In Plough this morning I have a review essay of Michael Brendan Dougherty's My Father Left Me Ireland: An American Son's Search for Home. It's a beautiful book that I loved reading, some of whose ideas and proposals call for theological interrogation. I also compare his work to that of Ta-Nehisi Coates, the hyphenated identity of e.g. the Irish in America to African-Americans. It was a pleasure to write; I hope it holds together. Here's a taste:
"Dougherty is Roman Catholic, a faith recovered, like so much else in his life, in adulthood. Where he foregrounds father and fatherland, though, God remains mostly in the background. The resulting imbalance leaves certain questions unanswered.

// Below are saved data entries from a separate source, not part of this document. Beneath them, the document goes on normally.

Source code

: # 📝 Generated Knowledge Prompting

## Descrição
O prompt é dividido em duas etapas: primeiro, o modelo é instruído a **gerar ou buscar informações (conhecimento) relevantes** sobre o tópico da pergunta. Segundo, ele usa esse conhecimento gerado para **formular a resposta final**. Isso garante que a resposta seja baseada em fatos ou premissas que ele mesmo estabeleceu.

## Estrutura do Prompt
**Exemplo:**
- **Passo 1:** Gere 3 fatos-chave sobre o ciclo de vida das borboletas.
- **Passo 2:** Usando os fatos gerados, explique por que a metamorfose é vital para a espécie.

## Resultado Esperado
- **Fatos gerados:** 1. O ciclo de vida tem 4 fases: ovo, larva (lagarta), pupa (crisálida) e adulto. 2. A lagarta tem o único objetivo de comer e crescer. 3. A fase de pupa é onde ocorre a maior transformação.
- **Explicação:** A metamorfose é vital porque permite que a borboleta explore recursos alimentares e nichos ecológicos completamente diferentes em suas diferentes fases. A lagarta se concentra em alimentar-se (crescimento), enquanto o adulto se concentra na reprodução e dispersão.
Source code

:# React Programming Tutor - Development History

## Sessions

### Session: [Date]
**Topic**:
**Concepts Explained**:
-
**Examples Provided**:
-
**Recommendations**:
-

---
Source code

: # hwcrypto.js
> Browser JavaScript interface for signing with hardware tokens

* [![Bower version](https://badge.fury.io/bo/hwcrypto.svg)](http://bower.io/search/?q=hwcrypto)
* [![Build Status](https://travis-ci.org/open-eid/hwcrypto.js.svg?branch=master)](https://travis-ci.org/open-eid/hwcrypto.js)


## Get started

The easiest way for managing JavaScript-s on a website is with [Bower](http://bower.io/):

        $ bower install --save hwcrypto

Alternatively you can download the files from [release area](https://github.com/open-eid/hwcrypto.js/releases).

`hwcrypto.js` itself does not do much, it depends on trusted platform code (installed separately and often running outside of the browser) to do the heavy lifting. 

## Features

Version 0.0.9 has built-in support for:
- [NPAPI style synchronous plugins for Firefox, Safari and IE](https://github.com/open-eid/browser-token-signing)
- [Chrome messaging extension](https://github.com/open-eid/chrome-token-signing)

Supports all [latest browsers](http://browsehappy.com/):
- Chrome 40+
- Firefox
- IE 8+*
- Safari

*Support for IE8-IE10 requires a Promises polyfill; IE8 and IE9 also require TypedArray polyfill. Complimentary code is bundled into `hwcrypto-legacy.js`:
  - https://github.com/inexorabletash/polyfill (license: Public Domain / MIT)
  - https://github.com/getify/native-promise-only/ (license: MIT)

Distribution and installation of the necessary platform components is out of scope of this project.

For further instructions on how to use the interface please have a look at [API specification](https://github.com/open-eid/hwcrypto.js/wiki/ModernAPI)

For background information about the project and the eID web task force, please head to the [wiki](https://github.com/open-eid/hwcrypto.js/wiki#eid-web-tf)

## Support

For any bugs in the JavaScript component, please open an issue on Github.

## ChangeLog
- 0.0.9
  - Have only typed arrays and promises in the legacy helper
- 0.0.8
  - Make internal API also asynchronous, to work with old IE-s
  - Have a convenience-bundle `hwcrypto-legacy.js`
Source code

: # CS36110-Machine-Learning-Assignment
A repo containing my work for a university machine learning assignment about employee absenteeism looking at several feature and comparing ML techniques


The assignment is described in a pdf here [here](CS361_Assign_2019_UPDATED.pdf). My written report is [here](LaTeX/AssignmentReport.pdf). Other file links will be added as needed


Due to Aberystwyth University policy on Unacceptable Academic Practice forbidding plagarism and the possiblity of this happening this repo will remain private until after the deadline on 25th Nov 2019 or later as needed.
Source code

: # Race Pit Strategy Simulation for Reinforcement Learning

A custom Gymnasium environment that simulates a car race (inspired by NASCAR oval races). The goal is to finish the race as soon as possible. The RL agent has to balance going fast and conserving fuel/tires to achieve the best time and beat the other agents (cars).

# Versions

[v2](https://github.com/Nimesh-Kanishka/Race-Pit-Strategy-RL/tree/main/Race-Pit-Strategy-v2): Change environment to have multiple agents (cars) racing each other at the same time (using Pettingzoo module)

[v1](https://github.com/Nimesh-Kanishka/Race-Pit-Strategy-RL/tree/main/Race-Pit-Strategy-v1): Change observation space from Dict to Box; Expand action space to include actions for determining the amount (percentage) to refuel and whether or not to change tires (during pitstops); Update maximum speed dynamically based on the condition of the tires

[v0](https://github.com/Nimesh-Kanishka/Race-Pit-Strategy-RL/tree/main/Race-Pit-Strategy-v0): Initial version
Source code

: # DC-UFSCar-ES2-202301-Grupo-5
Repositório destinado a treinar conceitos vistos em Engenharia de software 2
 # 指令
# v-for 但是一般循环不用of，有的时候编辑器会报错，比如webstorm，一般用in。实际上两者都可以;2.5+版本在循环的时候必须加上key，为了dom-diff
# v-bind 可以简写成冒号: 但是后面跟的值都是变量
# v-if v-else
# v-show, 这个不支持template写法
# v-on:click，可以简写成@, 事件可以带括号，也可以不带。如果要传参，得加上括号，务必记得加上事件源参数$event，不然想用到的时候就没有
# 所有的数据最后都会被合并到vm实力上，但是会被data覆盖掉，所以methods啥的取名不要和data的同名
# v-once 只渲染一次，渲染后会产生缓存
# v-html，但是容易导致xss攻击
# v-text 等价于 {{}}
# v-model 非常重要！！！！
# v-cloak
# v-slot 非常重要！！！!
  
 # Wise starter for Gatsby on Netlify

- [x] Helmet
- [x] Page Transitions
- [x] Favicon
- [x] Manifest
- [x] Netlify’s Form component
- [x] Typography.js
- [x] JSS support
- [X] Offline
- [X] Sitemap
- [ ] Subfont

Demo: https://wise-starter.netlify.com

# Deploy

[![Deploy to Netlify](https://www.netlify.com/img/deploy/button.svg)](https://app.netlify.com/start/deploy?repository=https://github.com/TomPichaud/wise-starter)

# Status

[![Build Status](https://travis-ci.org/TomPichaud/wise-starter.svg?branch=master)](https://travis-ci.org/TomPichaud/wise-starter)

For example, Dougherty is right to insist on the heart’s reasons beyond wonk positivism. But sometimes the heart’s reasons are not enough. The Rising should not be protected by a moat of romance and high speech. Christians do indeed celebrate at the altar the ultimate sacrifice, an unbloody remembering of a bloodied and disfigured man lynched, unjustly, by occupying authorities. But that man didn’t resist, didn’t take up arms. He disarmed his disciples, in fact, and they died – have died ever since – as he did: without resistance. Martyrdom is the lived meaning of the sacrifice of Christ."
Read the rest here.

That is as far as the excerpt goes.